While there's a GPO (group policy object) way, I opted for the quicker way of adding the registry key myself:

  1. Open the registry editor.
  2. Since there's no single "Disable Share button" setting, you've got to create the node path Computer\HKEY_CURRENT_USER\SOFTWARE\Policies\Microsoft\Office\16.0\<OfficeApp>\DisabledCmdBarItemsList & replace <OfficeApp> for each Office application you want the button being disabled in its Ribbon, i. e.
  • Computer\HKEY_CURRENT_USER\SOFTWARE\Policies\Microsoft\Office\16.0\Excel\DisabledCmdBarItemsList for Excel
  • Computer\HKEY_CURRENT_USER\SOFTWARE\Policies\Microsoft\Office\16.0\Word\DisabledCmdBarItemsList for Word
  • ...
  1. In each created node path, add a String value named TCID1. 3.1. In case there's already such an entry, increase the index at the end appropriately.
  2. Set the newly created String value actual value to 26594.
  3. (Re-)Start the configured Office application to see the button awesomely disabled.
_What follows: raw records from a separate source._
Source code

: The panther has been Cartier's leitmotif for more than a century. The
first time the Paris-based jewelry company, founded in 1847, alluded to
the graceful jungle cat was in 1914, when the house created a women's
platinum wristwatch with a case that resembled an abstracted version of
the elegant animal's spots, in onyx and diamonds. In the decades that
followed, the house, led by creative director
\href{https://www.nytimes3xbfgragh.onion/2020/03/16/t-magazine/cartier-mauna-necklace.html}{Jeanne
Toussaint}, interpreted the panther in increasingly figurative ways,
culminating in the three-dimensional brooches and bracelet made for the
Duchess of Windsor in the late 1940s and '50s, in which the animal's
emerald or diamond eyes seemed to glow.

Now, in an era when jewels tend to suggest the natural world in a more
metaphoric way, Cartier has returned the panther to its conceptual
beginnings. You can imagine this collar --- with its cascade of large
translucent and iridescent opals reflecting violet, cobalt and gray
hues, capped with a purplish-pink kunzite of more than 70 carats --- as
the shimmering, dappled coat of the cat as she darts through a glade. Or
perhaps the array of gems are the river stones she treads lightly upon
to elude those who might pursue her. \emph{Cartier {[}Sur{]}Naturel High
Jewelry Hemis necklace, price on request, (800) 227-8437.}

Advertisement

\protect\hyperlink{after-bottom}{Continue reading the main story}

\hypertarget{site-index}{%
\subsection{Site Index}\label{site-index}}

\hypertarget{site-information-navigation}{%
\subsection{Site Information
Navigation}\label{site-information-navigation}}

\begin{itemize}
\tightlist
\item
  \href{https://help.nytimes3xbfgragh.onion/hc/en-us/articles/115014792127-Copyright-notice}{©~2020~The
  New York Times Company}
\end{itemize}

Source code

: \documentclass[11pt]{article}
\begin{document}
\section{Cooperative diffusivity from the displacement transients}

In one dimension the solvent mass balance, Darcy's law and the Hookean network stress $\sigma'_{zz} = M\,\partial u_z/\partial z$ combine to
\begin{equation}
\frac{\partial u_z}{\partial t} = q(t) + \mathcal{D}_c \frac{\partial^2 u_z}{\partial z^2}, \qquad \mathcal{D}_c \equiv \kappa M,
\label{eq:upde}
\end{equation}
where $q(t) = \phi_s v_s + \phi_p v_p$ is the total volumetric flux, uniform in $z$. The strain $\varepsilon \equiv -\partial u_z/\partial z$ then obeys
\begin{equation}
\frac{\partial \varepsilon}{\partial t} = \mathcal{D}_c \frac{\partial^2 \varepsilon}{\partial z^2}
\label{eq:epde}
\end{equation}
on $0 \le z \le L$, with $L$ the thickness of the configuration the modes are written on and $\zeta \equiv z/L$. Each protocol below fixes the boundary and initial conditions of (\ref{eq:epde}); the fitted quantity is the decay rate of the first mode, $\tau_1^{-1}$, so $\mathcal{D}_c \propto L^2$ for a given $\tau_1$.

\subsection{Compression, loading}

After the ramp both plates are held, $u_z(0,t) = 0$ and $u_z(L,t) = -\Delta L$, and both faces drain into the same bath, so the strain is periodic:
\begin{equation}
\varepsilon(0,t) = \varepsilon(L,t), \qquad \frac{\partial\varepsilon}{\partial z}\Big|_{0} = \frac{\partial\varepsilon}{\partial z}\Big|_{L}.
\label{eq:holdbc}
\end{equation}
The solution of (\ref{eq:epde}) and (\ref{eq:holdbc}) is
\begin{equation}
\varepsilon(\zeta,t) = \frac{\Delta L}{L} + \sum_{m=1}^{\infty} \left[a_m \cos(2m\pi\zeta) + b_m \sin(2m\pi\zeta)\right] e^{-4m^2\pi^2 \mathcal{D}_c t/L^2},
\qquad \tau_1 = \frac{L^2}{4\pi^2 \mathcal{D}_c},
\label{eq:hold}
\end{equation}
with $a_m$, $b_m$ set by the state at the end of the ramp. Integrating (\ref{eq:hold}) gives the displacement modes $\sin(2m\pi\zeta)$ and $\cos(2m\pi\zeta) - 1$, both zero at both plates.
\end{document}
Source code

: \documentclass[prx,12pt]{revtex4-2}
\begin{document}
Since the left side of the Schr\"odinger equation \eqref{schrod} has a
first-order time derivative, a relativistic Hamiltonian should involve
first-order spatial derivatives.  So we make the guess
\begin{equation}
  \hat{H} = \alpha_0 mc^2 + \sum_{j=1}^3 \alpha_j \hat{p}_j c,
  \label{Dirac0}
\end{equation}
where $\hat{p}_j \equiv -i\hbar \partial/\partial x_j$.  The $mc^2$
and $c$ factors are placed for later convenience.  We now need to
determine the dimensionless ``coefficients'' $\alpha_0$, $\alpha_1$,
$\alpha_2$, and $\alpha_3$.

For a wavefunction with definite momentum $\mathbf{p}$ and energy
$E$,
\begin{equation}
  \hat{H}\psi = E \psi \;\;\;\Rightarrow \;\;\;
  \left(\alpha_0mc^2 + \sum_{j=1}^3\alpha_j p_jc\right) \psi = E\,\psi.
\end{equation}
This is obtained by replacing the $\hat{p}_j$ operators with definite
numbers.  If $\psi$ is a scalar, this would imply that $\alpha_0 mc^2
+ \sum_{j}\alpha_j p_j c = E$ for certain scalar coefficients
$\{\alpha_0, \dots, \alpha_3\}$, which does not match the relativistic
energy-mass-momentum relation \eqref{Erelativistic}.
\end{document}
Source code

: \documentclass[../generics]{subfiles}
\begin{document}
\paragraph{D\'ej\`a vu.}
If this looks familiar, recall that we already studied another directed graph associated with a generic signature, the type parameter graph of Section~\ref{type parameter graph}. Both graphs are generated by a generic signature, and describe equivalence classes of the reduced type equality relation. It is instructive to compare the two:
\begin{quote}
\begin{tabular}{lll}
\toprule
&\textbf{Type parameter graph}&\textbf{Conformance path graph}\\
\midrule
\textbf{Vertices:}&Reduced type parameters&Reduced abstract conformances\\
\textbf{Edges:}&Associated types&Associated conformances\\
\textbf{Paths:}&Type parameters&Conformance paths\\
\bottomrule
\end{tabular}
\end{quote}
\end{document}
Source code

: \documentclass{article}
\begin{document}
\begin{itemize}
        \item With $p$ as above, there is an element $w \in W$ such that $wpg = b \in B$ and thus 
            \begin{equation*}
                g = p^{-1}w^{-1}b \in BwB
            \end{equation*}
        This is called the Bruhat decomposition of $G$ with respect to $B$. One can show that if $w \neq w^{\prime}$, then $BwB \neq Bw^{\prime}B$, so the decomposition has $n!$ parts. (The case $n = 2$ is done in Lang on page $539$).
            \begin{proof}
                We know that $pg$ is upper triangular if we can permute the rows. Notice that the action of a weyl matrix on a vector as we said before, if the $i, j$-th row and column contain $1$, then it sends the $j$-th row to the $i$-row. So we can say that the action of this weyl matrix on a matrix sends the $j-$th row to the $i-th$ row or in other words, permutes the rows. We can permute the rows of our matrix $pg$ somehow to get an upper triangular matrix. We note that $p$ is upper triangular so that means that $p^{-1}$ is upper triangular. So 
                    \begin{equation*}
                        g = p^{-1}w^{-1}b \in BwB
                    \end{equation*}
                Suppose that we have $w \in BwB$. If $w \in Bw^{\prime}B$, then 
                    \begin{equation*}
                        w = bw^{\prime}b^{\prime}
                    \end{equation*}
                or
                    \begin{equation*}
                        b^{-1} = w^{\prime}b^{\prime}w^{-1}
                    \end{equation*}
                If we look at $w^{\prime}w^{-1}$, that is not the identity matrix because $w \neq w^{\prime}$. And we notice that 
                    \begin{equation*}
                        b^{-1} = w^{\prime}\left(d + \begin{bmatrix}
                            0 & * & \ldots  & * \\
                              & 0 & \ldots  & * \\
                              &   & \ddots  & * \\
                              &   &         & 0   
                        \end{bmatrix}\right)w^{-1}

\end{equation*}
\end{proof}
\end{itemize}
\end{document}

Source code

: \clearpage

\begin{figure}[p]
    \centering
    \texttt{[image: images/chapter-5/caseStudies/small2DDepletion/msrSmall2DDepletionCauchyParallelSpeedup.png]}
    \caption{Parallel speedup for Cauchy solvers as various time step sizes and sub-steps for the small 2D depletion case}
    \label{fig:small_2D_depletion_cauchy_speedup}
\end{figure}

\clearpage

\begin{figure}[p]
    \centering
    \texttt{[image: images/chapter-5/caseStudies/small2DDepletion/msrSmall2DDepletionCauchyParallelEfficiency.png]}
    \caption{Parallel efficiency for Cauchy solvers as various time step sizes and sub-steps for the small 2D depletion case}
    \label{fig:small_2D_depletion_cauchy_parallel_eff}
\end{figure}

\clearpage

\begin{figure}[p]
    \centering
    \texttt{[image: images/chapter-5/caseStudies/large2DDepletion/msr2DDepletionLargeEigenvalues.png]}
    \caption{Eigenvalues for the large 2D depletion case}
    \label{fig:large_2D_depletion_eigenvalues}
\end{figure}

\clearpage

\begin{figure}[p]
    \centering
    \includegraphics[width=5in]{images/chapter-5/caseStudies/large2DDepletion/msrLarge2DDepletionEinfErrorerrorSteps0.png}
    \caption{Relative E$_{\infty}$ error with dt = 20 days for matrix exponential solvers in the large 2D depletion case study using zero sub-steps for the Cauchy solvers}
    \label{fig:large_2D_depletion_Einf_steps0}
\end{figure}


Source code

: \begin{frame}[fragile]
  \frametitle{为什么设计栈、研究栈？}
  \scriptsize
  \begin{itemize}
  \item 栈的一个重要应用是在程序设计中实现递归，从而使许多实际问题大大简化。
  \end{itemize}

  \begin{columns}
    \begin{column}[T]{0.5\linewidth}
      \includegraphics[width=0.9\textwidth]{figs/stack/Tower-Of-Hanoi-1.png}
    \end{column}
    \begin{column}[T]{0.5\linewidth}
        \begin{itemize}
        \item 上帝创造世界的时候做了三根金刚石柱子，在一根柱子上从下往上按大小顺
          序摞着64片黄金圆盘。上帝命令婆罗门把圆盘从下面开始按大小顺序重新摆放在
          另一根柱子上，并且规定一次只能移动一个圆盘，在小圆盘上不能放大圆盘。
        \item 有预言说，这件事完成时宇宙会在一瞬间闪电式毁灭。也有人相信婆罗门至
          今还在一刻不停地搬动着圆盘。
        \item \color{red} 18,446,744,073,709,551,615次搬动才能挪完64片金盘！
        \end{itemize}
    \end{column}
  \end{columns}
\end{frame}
Bonus for privacy lovers: While you're already within the registry editor, you can get rid of the Sign In button like this (courtesy of another TechNet forum post):

  1. Go to Computer\HKEY_CURRENT_USER\SOFTWARE\Microsoft\Office\16.0\Common\SignIn.
  2. Create a DWORD value named SignInOptions.
  3. Set its value to 3. 3.1. For the curious: according to MS docs, these are the value meanings:
  • 0 = sign in via MS your organization's account
  • 1 = MS account only
  • 2 = organization's account only sers can sign in only by using the user ID that is assigned by your organization. This - 3 = Active Directory Domain Services (AD DS) on Windows Server only
  • 4 = no sign in with any ID allowed
  1. (Re-)Start the configured Office application to see the button awesomely gone.